Who doesn’t love the weekend? Any time off to kick back and relax does the mind and body a world of good. However, even in these times we are faced with choices that produce good or bad outcomes. I made a decision during my downtime that I came to realize I’m not very proud of. To my friends and readers (whom I also consider friends), I’m coming clean in this post.
For those of you who have never met me, you may not know that I work a rotating schedule with my company. This means that I work for four days followed by having the following four days off. Having the weekend off is an occurrence that happens every month or so and I typically spend time with my wife and pets when I get such fortune. This weekend was going especially good because we decided to stay in watch tv together on Saturday. We needed a few things to make dinner so I decided to brave the howling winds and go to the store. Little did I know that I was about to step into a trap that I set.
I walked into the grocery store with a small list and a mission to get in and get out as soon as I could. I managed to grab all the ingredients we needed for dinner and grabbed a few extras to accompany our meal. I made my way to the frozen food section and there it was. So taunting yet so tantalizing, the IPAs called to me. I had passed by the beer many times before but this time was different somehow.
“I’m a grown ass man and I can make my decisions like an adult. I’ve had this under control and buying this doesn’t change that.”, I thought to myself. I’m a real sucker for a good IPA that doesn’t break the bank so I allowed my ego to take over and spend the five dollars on a four pack.
There is one thing I would like to clarify before I continue. I was never a raging alcoholic. I never drank and drive, never got violent when drunk, and always stayed confined when drinking. I stopped drinking liquor because I was letting it run my life. I found every window of opportunity to drink and took it without a second thought. I was the one who put my foot down about it and said enough was enough and sought help for self medicating my anxiety through alcohol. My wife was very quick to remind me of this when I came home.

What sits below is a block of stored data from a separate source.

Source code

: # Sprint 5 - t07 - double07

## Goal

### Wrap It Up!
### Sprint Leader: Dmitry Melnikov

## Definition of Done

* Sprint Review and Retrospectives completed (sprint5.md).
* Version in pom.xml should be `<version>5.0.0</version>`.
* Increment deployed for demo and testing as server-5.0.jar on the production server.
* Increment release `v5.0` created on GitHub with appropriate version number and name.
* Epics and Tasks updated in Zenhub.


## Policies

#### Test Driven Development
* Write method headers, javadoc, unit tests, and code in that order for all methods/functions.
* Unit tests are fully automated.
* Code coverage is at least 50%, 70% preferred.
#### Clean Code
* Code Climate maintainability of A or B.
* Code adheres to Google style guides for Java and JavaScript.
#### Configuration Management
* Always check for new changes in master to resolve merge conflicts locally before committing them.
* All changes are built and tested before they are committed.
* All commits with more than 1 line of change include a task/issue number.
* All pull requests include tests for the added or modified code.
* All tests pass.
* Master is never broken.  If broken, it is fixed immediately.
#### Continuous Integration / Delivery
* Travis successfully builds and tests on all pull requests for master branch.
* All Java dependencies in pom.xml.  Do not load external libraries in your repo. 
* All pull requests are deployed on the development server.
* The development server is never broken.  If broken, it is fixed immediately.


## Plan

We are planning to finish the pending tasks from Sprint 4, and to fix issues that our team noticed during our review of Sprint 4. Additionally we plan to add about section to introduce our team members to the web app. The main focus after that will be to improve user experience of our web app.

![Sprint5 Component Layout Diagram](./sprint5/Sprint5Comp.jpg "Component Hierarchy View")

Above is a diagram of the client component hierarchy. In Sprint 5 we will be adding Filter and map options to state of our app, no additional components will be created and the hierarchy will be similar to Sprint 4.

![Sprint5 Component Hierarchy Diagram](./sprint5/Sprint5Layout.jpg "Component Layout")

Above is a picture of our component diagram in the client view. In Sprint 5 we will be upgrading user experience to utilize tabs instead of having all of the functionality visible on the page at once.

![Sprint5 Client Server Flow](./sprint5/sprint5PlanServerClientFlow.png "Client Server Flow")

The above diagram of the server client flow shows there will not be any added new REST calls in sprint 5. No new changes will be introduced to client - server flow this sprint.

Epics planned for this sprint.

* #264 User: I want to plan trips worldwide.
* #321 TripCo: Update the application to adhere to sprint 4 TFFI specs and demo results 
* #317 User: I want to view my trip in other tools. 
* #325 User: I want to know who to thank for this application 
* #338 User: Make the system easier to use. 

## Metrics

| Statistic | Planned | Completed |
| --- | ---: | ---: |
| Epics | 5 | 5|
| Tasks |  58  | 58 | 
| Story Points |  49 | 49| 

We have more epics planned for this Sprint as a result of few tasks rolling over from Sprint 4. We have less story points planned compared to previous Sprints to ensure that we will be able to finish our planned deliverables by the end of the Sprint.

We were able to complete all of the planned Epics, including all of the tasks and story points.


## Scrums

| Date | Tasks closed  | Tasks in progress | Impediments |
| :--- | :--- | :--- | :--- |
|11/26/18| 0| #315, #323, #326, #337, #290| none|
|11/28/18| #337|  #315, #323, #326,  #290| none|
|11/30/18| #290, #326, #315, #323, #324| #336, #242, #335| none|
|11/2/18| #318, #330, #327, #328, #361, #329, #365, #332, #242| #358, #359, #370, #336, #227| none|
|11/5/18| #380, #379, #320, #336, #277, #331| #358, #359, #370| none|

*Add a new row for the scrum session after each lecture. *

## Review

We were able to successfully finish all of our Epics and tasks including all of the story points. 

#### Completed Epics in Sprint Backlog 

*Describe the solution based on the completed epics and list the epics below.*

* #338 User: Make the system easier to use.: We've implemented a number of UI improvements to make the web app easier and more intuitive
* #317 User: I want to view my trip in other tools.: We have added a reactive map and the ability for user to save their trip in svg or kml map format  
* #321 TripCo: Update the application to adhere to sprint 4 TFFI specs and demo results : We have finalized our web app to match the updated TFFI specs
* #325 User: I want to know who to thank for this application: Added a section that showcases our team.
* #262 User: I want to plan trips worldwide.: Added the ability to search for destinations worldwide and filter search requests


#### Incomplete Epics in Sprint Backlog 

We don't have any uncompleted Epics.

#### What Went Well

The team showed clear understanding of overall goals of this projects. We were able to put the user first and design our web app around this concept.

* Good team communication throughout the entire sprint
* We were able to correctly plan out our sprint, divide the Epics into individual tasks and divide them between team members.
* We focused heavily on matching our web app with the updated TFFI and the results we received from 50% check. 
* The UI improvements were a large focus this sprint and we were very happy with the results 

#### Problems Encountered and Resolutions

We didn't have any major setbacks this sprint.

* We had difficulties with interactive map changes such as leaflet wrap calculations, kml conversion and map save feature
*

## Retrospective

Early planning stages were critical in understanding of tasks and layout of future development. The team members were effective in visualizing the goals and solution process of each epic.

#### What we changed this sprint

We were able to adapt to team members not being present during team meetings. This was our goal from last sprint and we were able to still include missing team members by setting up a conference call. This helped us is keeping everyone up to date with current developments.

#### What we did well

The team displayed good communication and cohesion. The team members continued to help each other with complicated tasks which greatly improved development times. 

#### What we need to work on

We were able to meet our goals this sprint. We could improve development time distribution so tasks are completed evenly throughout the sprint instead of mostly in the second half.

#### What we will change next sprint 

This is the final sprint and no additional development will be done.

Tough love is probably some of the best love that one could ever ask for, and I am eternally grateful for my wife from the bottom of my heart. She is the best support I could ever ask for whether it’s my panic attacks sending me off or staying off the bottle. She helped me to realize that not only did I break my own rule about alcohol in the house, but I am now a hypocrite to you all. How can I preach maintaining a happier, healthier life when I struggle to maintain my own? At that moment, I held my nose and took a large bite of crow since I had the beer to wash it down with.
I have fallen on my journey to self improvement now for the first time and I pray that it’s the last. My goal now is to only drink at restaurants and to never bring alcohol back into my house. Most importantly, I strive now to not let my family, my readers, and myself down again. I will not fail you all again. Besides, it’s not that you fall… It’s how you get back up that matters most.